- **WHAT YOU WILL DO**
This exercise asks for the entries to be repeated exactly, without their images.

(Saved entries)
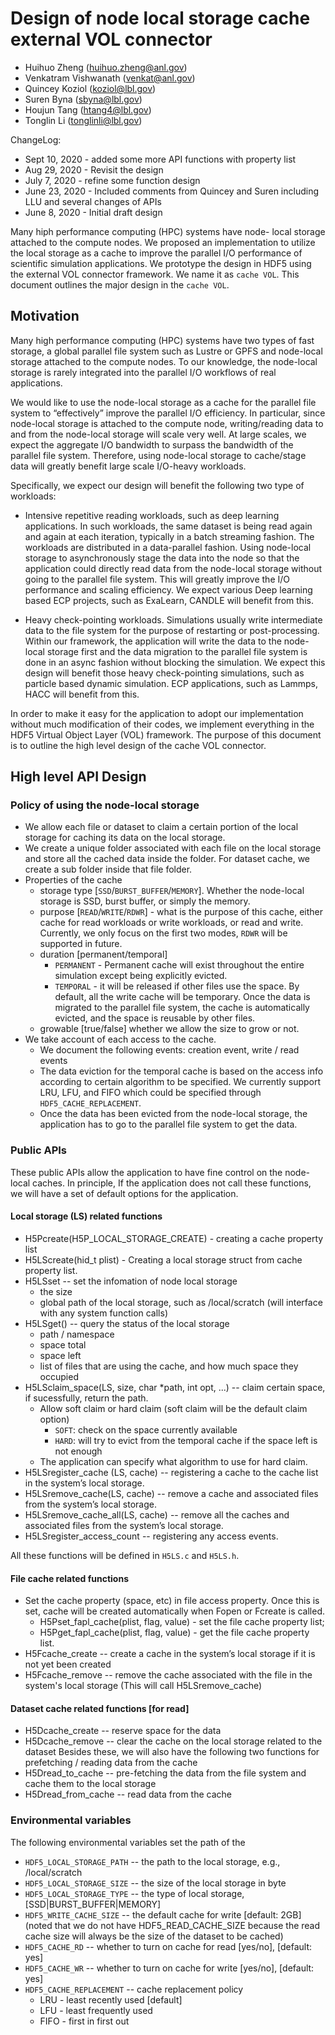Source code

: # Design of node local storage cache external VOL connector
* Huihuo Zheng (huihuo.zheng@anl.gov)
* Venkatram Vishwanath (venkat@anl.gov)
* Quincey Koziol (koziol@lbl.gov)
* Suren Byna (sbyna@lbl.gov)
* Houjun Tang (htang4@lbl.gov)
* Tonglin Li (tonglinli@lbl.gov)

ChangeLog: 
* Sept 10, 2020 - added some more API functions with property list
* Aug 29, 2020 - Revisit the design
* July 7, 2020 - refine some function design
* June 23, 2020 - Included comments from Quincey and Suren including LLU and several changes of APIs
* June 8, 2020 - Initial draft design

Many hiph performance computing (HPC) systems have node- local storage attached to the compute nodes. We proposed an implementation to utilize the local storage as a cache to improve the parallel I/O performance of scientific simulation applications. We prototype the design in HDF5 using the external VOL connector framework. We name it as ```cache VOL```. This document outlines the major design in the ```cache VOL```. 

## Motivation
Many high performance computing (HPC) systems have two types of fast storage, a global parallel file system such as Lustre or GPFS and node-local storage attached to the compute nodes. To our knowledge, the node-local storage is rarely integrated into the parallel I/O workflows of real applications. 

We would like to use the node-local storage as a cache for the parallel file system to “effectively” improve the parallel I/O efficiency. In particular, since node-local storage is attached to the compute node, writing/reading data to and from the node-local storage will scale very well. At large scales, we expect the aggregate I/O bandwidth to surpass the bandwidth of the parallel file system. Therefore, using node-local storage to cache/stage data will greatly benefit large scale I/O-heavy workloads. 

Specifically, we expect our design will benefit the following two type of workloads: 

* Intensive repetitive reading workloads, such as deep learning applications. In such workloads, the same dataset is being read again and again at each iteration, typically in a batch streaming fashion. The workloads are distributed in a data-parallel fashion. Using node-local storage to asynchronously stage the data into the node so that the application could directly read data from the node-local storage without going to the parallel file system. This will greatly improve the I/O performance and scaling efficiency. We expect various Deep learning based ECP projects, such as ExaLearn, CANDLE will benefit from this. 

* Heavy check-pointing workloads. Simulations usually write intermediate data to the file system for the purpose of restarting or post-processing. Within our framework, the application will write the data to the node-local storage first and the data migration to the parallel file system is done in an async fashion without blocking the simulation. We expect this design will benefit those heavy check-pointing simulations, such as particle based dynamic simulation. ECP applications, such as Lammps, HACC will benefit from this. 


In order to make it easy for the application to adopt our implementation without much modification of their codes, we implement everything in the HDF5 Virtual Object Layer (VOL) framework. The purpose of this document is to outline the high level design of the cache VOL connector. 

## High level API Design 

### Policy of using the node-local storage
* We allow each file or dataset to claim a certain portion of the local storage for caching its data on the local storage.
* We create a unique folder associated with each file on the local storage and store all the cached data inside the folder. For dataset cache, we create a sub folder inside that file folder.  
* Properties of the cache
   - storage type [```SSD```/```BURST_BUFFER```/```MEMORY```]. Whether the node-local storage is SSD, burst buffer, or simply the memory. 
   - purpose [```READ```/```WRITE```/```RDWR```] - what is the purpose of this cache, either cache for read workloads or write workloads, or read and write. Currently, we only focus on the first two modes, ```RDWR``` will be supported in future. 
   - duration [permanent/temporal]
      - ```PERMANENT``` -  Permanent cache will exist throughout the entire simulation except being explicitly evicted.
      - ```TEMPORAL``` - it will be released if other files use the space. By default, all the write cache will be temporary. Once the data is migrated to the parallel file system, the cache is automatically evicted, and the space is reusable by other files.
   - growable [true/false] whether we allow the size to grow or not. 
* We take account of each access to the cache. 
  - We document the following events: creation event, write / read events
  - The data eviction for the temporal cache is based on the access info according to certain algorithm to be specified. We currently support LRU, LFU, and FIFO which could be specified through ```HDF5_CACHE_REPLACEMENT```.
  - Once the data has been evicted from the node-local storage, the application has to go to the parallel file system to get the data.

### Public APIs 
These public APIs allow the application to have fine control on the node-local caches. In principle, If the application does not call these functions, we will have a set of default options for the application.

#### Local storage (LS) related functions
* H5Pcreate(H5P_LOCAL_STORAGE_CREATE) - creating a cache property list 
* H5LScreate(hid_t plist) - Creating a local storage struct from cache property list. 
* H5LSset -- set the infomation of node local storage
  - the size
  - global path of the local storage, such as /local/scratch (will interface with any system function calls)
* H5LSget() -- query the status of the local storage
  - path / namespace
  - space total
  - space left
  - list of files that are using the cache, and how much space they occupied
* H5LSclaim_space(LS, size, char \*path, int opt, ...) -- claim certain space, if sucessfully, return the path. 
   * Allow soft claim or hard claim (soft claim will be the default claim option)
      - ```SOFT```: check on the space currently available
      - ```HARD```: will try to evict from the temporal cache if the space left is not enough
   * The application can specify what algorithm to use for hard claim. 
* H5LSregister_cache (LS, cache) -- registering a cache to the cache list in the system’s local storage.
* H5LSremove_cache(LS, cache) -- remove a cache and associated files from the system’s local storage.
* H5LSremove_cache_all(LS, cache) -- remove all the caches and associated files from the system’s local storage.
* H5LSregister_access_count -- registering any access events.

All these functions will be defined in ```H5LS.c``` and ```H5LS.h```. 

#### File cache related functions
* Set the cache property (space, etc) in file access property. Once this is set, cache will be created automatically when Fopen or Fcreate is called. 
   * H5Pset_fapl_cache(plist, flag, value) - set the file cache property list;
   * H5Pget_fapl_cache(plist, flag, value) - get the file cache property list.
* H5Fcache_create -- create a cache in the system’s local storage if it is not yet been created
* H5Fcache_remove -- remove the cache associated with the file in the system's local storage (This will call H5LSremove_cache)

#### Dataset cache related functions [for read]
* H5Dcache_create -- reserve space for the data
* H5Dcache_remove -- clear the cache on the local storage related to the dataset
Besides these, we will also have the following two functions for prefetching / reading data from the cache
* H5Dread_to_cache -- pre-fetching the data from the file system and cache them to the local storage
* H5Dread_from_cache -- read data from the cache

### Environmental variables 
The following environmental variables set the path of the 
* ```HDF5_LOCAL_STORAGE_PATH``` -- the path to the local storage, e.g., /local/scratch
* ```HDF5_LOCAL_STORAGE_SIZE``` -- the size of the local storage in byte
* ```HDF5_LOCAL_STORAGE_TYPE``` -- the type of local storage, [SSD|BURST_BUFFER|MEMORY]
* ```HDF5_WRITE_CACHE_SIZE``` -- the default cache for write [default: 2GB] (noted that we do not have HDF5_READ_CACHE_SIZE because the read cache size will always be the size of the dataset to be cached)
* ```HDF5_CACHE_RD``` -- whether to turn on cache for read [yes/no], [default: yes]
* ```HDF5_CACHE_WR``` -- whether to turn on cache for write [yes/no], [default: yes]
* ```HDF5_CACHE_REPLACEMENT``` -- cache replacement policy 
   - LRU - least recently used [default]
   - LFU - least frequently used 
   - FIFO - first in first out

- **TASK RESPONSE**
Source code

: # Design of node local storage cache external VOL connector
* Huihuo Zheng (huihuo.zheng@anl.gov)
* Venkatram Vishwanath (venkat@anl.gov)
* Quincey Koziol (koziol@lbl.gov)
* Suren Byna (sbyna@lbl.gov)
* Houjun Tang (htang4@lbl.gov)
* Tonglin Li (tonglinli@lbl.gov)

ChangeLog: 
* Sept 10, 2020 - added some more API functions with property list
* Aug 29, 2020 - Revisit the design
* July 7, 2020 - refine some function design
* June 23, 2020 - Included comments from Quincey and Suren including LLU and several changes of APIs
* June 8, 2020 - Initial draft design

Many hiph performance computing (HPC) systems have node- local storage attached to the compute nodes. We proposed an implementation to utilize the local storage as a cache to improve the parallel I/O performance of scientific simulation applications. We prototype the design in HDF5 using the external VOL connector framework. We name it as ```cache VOL```. This document outlines the major design in the ```cache VOL```. 

## Motivation
Many high performance computing (HPC) systems have two types of fast storage, a global parallel file system such as Lustre or GPFS and node-local storage attached to the compute nodes. To our knowledge, the node-local storage is rarely integrated into the parallel I/O workflows of real applications. 

We would like to use the node-local storage as a cache for the parallel file system to “effectively” improve the parallel I/O efficiency. In particular, since node-local storage is attached to the compute node, writing/reading data to and from the node-local storage will scale very well. At large scales, we expect the aggregate I/O bandwidth to surpass the bandwidth of the parallel file system. Therefore, using node-local storage to cache/stage data will greatly benefit large scale I/O-heavy workloads. 

Specifically, we expect our design will benefit the following two type of workloads: 

* Intensive repetitive reading workloads, such as deep learning applications. In such workloads, the same dataset is being read again and again at each iteration, typically in a batch streaming fashion. The workloads are distributed in a data-parallel fashion. Using node-local storage to asynchronously stage the data into the node so that the application could directly read data from the node-local storage without going to the parallel file system. This will greatly improve the I/O performance and scaling efficiency. We expect various Deep learning based ECP projects, such as ExaLearn, CANDLE will benefit from this. 

* Heavy check-pointing workloads. Simulations usually write intermediate data to the file system for the purpose of restarting or post-processing. Within our framework, the application will write the data to the node-local storage first and the data migration to the parallel file system is done in an async fashion without blocking the simulation. We expect this design will benefit those heavy check-pointing simulations, such as particle based dynamic simulation. ECP applications, such as Lammps, HACC will benefit from this. 


In order to make it easy for the application to adopt our implementation without much modification of their codes, we implement everything in the HDF5 Virtual Object Layer (VOL) framework. The purpose of this document is to outline the high level design of the cache VOL connector. 

## High level API Design 

### Policy of using the node-local storage
* We allow each file or dataset to claim a certain portion of the local storage for caching its data on the local storage.
* We create a unique folder associated with each file on the local storage and store all the cached data inside the folder. For dataset cache, we create a sub folder inside that file folder.  
* Properties of the cache
   - storage type [```SSD```/```BURST_BUFFER```/```MEMORY```]. Whether the node-local storage is SSD, burst buffer, or simply the memory. 
   - purpose [```READ```/```WRITE```/```RDWR```] - what is the purpose of this cache, either cache for read workloads or write workloads, or read and write. Currently, we only focus on the first two modes, ```RDWR``` will be supported in future. 
   - duration [permanent/temporal]
      - ```PERMANENT``` -  Permanent cache will exist throughout the entire simulation except being explicitly evicted.
      - ```TEMPORAL``` - it will be released if other files use the space. By default, all the write cache will be temporary. Once the data is migrated to the parallel file system, the cache is automatically evicted, and the space is reusable by other files.
   - growable [true/false] whether we allow the size to grow or not. 
* We take account of each access to the cache. 
  - We document the following events: creation event, write / read events
  - The data eviction for the temporal cache is based on the access info according to certain algorithm to be specified. We currently support LRU, LFU, and FIFO which could be specified through ```HDF5_CACHE_REPLACEMENT```.
  - Once the data has been evicted from the node-local storage, the application has to go to the parallel file system to get the data.

### Public APIs 
These public APIs allow the application to have fine control on the node-local caches. In principle, If the application does not call these functions, we will have a set of default options for the application.

#### Local storage (LS) related functions
* H5Pcreate(H5P_LOCAL_STORAGE_CREATE) - creating a cache property list 
* H5LScreate(hid_t plist) - Creating a local storage struct from cache property list. 
* H5LSset -- set the infomation of node local storage
  - the size
  - global path of the local storage, such as /local/scratch (will interface with any system function calls)
* H5LSget() -- query the status of the local storage
  - path / namespace
  - space total
  - space left
  - list of files that are using the cache, and how much space they occupied
* H5LSclaim_space(LS, size, char \*path, int opt, ...) -- claim certain space, if sucessfully, return the path. 
   * Allow soft claim or hard claim (soft claim will be the default claim option)
      - ```SOFT```: check on the space currently available
      - ```HARD```: will try to evict from the temporal cache if the space left is not enough
   * The application can specify what algorithm to use for hard claim. 
* H5LSregister_cache (LS, cache) -- registering a cache to the cache list in the system’s local storage.
* H5LSremove_cache(LS, cache) -- remove a cache and associated files from the system’s local storage.
* H5LSremove_cache_all(LS, cache) -- remove all the caches and associated files from the system’s local storage.
* H5LSregister_access_count -- registering any access events.

All these functions will be defined in ```H5LS.c``` and ```H5LS.h```. 

#### File cache related functions
* Set the cache property (space, etc) in file access property. Once this is set, cache will be created automatically when Fopen or Fcreate is called. 
   * H5Pset_fapl_cache(plist, flag, value) - set the file cache property list;
   * H5Pget_fapl_cache(plist, flag, value) - get the file cache property list.
* H5Fcache_create -- create a cache in the system’s local storage if it is not yet been created
* H5Fcache_remove -- remove the cache associated with the file in the system's local storage (This will call H5LSremove_cache)

#### Dataset cache related functions [for read]
* H5Dcache_create -- reserve space for the data
* H5Dcache_remove -- clear the cache on the local storage related to the dataset
Besides these, we will also have the following two functions for prefetching / reading data from the cache
* H5Dread_to_cache -- pre-fetching the data from the file system and cache them to the local storage
* H5Dread_from_cache -- read data from the cache

### Environmental variables 
The following environmental variables set the path of the 
* ```HDF5_LOCAL_STORAGE_PATH``` -- the path to the local storage, e.g., /local/scratch
* ```HDF5_LOCAL_STORAGE_SIZE``` -- the size of the local storage in byte
* ```HDF5_LOCAL_STORAGE_TYPE``` -- the type of local storage, [SSD|BURST_BUFFER|MEMORY]
* ```HDF5_WRITE_CACHE_SIZE``` -- the default cache for write [default: 2GB] (noted that we do not have HDF5_READ_CACHE_SIZE because the read cache size will always be the size of the dataset to be cached)
* ```HDF5_CACHE_RD``` -- whether to turn on cache for read [yes/no], [default: yes]
* ```HDF5_CACHE_WR``` -- whether to turn on cache for write [yes/no], [default: yes]
* ```HDF5_CACHE_REPLACEMENT``` -- cache replacement policy 
   - LRU - least recently used [default]
   - LFU - least frequently used 
   - FIFO - first in first out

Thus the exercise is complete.